Description of Business

 

BayHill Capital Corporation (“we,” “us” or “BHCC”, formerly Cognigen Networks, Inc.), was incorporated in May 1983 in the state of Colorado. Our wholly-owned subsidiary, Commission River Corporation (“Commission River”), was our only active business and we sold that business effective August 31, 2010. Prior to the sale of Commission River we marketed and sold services and products through commission-based marketing agents who used the Internet as a platform to provide customers and subscribers with a variety of telecommunications and technology-based products and services.

 

Beginning September 1, 2010, following the sale of Commission River, we have been a “shell corporation” under SEC regulations.

 

In July 2009, we formed a subsidiary, BayHill Energy Corporation (“BEC”) to pursue the exploration and development of oil and gas. During the quarter ended September 30, 2009 we invested $1,000 to acquire 100,000 shares of common stock and $10,000 to acquire 100,000 shares of preferred stock in BEC, which represented an 18% minority ownership interest. Subsequently, BEC issued an additional 885,000 shares of its common stock to six individuals, including our President, who became members of the BEC management team.

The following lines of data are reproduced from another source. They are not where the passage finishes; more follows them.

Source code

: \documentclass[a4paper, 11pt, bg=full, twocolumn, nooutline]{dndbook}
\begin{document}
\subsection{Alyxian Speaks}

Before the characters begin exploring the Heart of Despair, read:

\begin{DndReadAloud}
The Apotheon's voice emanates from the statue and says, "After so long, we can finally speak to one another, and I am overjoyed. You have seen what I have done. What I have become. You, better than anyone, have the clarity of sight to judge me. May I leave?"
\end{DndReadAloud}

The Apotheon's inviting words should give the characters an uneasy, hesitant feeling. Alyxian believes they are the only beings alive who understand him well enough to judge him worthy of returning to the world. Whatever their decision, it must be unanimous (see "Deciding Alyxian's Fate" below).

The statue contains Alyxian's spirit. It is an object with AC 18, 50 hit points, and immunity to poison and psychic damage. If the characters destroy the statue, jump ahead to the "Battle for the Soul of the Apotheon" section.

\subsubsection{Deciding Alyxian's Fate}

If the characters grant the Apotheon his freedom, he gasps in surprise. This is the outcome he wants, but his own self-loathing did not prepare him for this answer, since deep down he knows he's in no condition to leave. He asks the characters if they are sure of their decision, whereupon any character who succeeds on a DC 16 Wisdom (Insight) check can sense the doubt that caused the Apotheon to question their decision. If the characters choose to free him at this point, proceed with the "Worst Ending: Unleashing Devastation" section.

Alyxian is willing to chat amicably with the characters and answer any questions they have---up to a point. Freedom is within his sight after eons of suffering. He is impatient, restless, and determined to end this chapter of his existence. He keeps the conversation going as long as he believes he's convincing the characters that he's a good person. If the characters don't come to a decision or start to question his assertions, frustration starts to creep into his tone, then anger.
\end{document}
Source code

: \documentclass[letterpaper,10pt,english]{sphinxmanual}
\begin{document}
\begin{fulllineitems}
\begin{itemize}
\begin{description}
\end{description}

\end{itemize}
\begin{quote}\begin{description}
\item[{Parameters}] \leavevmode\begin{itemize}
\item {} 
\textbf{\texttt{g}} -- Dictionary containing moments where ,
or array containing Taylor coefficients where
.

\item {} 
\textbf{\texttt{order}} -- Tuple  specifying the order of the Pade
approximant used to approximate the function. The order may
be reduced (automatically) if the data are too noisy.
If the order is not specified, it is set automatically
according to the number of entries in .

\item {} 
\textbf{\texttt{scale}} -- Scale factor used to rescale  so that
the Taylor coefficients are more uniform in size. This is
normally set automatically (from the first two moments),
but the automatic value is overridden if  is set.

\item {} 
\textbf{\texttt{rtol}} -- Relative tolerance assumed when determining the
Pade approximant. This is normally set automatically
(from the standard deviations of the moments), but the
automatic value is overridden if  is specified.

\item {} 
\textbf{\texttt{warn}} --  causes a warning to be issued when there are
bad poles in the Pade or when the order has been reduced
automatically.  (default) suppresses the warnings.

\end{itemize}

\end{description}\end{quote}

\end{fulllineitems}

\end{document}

On May 6, 2011 we agreed to exchange our 18% minority interest in BEC for $11,000. At the time of the transaction, BEC had few assets and no operations.

 

On August 8, 2011, we entered into an agreement and plan of merger, or the “merger agreement”, by and among the Company, Proteus Energy Corporation, a Delaware corporation, and PEC Merger Sub, Inc., a Delaware corporation and a wholly owned subsidiary of the Company, pursuant to which Merger Sub will merge with and into Proteus the “merger”, resulting in Proteus becoming a wholly-owned subsidiary of the Company and resulting in a change of control of the Company and our board of directors (see Note 9 Agreement and Plan of Merger).